The Department of Homeland Security (DHS) stated recently that the agency will hire up to 1000 cybersecurity professionals over the next three years. This is good and bad.
Let’s start with the good. Anytime an organization realizes they have a significant a deficiency in a skill set and then commits to remedying it, I give them credit. The fact that DHS recognizes it is lacking professionals skilled in information security undoubtedly comes from the poor grades they received on their Federal Information Systems Management Act (FISMA) reports in earlier years. While last year the official score was a "B", the agency stated they felt they were closer to a "C" grade.
While FISMA isn’t really a good assessment of security in an organization, it is helping to identify some gaps. They don’t always get fixed because fixing it may or not improve their overall grade.

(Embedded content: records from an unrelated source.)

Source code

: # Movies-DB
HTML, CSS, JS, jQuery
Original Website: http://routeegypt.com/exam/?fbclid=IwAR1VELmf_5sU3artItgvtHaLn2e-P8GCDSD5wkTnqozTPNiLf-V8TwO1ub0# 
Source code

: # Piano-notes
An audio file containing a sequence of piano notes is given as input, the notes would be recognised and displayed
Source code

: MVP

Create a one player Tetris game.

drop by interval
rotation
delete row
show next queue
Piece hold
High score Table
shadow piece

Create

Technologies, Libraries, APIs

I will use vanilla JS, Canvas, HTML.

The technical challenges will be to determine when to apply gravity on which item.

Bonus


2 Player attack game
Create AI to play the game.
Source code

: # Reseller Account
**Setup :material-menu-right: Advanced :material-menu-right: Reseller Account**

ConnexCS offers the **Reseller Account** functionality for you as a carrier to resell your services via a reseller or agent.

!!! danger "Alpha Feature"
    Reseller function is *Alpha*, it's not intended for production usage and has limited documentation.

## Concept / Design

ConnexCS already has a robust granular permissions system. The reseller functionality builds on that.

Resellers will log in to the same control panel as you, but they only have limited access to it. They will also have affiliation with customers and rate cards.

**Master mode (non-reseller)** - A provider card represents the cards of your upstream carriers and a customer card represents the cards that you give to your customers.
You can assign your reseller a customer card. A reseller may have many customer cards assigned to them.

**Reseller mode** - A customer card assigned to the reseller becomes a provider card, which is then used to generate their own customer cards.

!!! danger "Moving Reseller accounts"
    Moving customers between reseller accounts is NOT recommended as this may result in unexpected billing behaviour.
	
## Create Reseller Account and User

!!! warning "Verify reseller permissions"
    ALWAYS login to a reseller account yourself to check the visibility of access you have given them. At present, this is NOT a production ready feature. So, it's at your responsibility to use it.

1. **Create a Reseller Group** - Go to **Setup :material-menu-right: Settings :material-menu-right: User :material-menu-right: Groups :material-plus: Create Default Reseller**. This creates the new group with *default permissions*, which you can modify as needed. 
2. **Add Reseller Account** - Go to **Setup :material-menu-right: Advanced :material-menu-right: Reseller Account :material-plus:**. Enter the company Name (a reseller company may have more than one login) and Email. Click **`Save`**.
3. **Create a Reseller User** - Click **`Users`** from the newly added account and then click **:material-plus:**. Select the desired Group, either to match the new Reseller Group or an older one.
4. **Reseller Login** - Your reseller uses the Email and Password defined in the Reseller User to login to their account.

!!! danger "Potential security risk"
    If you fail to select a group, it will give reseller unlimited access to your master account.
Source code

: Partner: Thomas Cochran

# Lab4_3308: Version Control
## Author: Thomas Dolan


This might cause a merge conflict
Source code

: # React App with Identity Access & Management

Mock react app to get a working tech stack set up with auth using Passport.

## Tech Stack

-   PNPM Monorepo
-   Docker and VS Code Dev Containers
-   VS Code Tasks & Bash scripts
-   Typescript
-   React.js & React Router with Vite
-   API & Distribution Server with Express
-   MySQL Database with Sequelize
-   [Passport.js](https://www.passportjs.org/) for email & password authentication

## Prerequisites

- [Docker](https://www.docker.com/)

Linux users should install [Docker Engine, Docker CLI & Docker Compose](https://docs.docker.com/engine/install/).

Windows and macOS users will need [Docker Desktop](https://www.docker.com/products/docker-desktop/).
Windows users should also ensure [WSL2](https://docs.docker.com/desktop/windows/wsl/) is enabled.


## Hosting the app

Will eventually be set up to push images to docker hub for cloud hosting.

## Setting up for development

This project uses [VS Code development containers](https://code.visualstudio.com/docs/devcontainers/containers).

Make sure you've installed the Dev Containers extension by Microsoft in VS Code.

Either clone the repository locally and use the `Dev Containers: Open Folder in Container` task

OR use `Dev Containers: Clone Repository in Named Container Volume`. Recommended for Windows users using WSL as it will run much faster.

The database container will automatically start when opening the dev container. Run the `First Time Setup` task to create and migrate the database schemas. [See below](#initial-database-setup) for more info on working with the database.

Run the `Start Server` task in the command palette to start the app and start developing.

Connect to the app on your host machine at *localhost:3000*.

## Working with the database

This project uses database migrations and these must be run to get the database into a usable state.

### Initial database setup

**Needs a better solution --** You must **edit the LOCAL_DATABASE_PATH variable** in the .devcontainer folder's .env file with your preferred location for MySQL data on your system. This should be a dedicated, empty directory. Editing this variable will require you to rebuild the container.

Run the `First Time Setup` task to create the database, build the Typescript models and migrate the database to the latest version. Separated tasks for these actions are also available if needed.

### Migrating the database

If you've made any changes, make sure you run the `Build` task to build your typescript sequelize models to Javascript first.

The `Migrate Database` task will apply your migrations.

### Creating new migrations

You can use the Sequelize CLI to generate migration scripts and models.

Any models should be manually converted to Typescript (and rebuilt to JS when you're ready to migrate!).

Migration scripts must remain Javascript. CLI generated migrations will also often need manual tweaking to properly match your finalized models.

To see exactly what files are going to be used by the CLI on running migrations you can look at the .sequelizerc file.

Let’s face it; we do the things that allow us to check the box and get the passing grade.
So while the idea of hiring more security professionals sounds good, I have to wonder what roles those positions will play in effecting significant change in the organization. Will these roles be just added worker bees that identify gap after gap, only to have it de-prioritized by management? Or will these people actually be given responsibility AND authority to bring about change? Will they sit in key management positions or individual contributor roles? If so, I think this could be a great boost for the organization. If all they do is increase the bureaucracy by generating more reports and intelligence which is never acted on then they have failed.
I wish them all the best but history is not on their side.